◆ YOUR GOAL
In the data that follows, every line containing the word "extornal" should be returned.

═══ DATA FOR PROCESSING

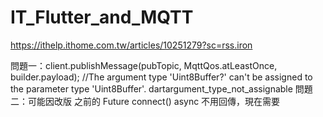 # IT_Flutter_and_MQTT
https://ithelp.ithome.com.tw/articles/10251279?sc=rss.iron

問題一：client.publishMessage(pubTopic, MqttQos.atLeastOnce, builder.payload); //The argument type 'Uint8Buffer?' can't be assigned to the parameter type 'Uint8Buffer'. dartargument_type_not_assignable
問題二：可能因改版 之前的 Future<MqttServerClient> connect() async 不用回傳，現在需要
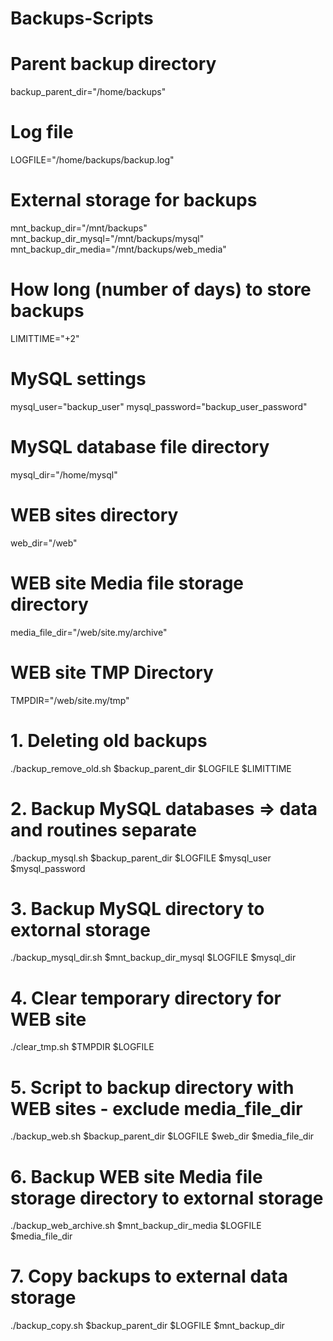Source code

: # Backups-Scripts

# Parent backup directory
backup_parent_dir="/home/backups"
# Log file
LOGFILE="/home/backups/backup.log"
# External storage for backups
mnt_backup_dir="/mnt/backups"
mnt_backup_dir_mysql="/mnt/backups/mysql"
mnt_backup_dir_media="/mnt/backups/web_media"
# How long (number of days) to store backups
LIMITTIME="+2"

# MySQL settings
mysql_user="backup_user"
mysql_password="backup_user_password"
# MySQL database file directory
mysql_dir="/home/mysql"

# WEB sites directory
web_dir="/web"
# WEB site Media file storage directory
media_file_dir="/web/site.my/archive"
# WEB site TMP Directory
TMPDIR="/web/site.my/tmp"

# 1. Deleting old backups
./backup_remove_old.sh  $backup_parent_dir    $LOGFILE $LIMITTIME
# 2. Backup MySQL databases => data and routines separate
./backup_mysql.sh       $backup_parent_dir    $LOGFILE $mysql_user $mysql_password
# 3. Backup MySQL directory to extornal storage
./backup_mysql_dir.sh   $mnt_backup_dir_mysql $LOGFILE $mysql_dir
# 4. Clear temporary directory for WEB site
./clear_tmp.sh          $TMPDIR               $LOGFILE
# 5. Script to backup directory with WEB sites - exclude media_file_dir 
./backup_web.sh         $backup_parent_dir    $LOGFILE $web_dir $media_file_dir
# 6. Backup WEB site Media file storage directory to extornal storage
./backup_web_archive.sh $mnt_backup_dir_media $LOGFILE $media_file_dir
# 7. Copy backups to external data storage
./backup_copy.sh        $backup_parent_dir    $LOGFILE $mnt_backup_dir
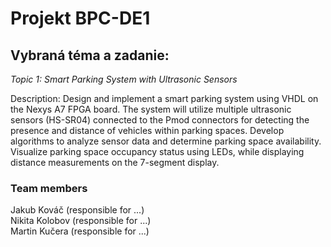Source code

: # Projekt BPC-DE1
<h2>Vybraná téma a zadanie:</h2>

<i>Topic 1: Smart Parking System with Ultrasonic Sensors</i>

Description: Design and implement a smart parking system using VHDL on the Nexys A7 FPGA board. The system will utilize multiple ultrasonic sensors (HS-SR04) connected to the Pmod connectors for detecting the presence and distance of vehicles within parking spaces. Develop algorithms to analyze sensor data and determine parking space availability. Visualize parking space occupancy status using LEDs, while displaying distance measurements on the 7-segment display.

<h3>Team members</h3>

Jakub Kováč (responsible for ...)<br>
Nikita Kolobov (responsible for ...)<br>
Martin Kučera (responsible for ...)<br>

══════

◆ ANSWER SPACE
# 3. Backup MySQL directory to extornal storage
# 6. Backup WEB site Media file storage directory to extornal storage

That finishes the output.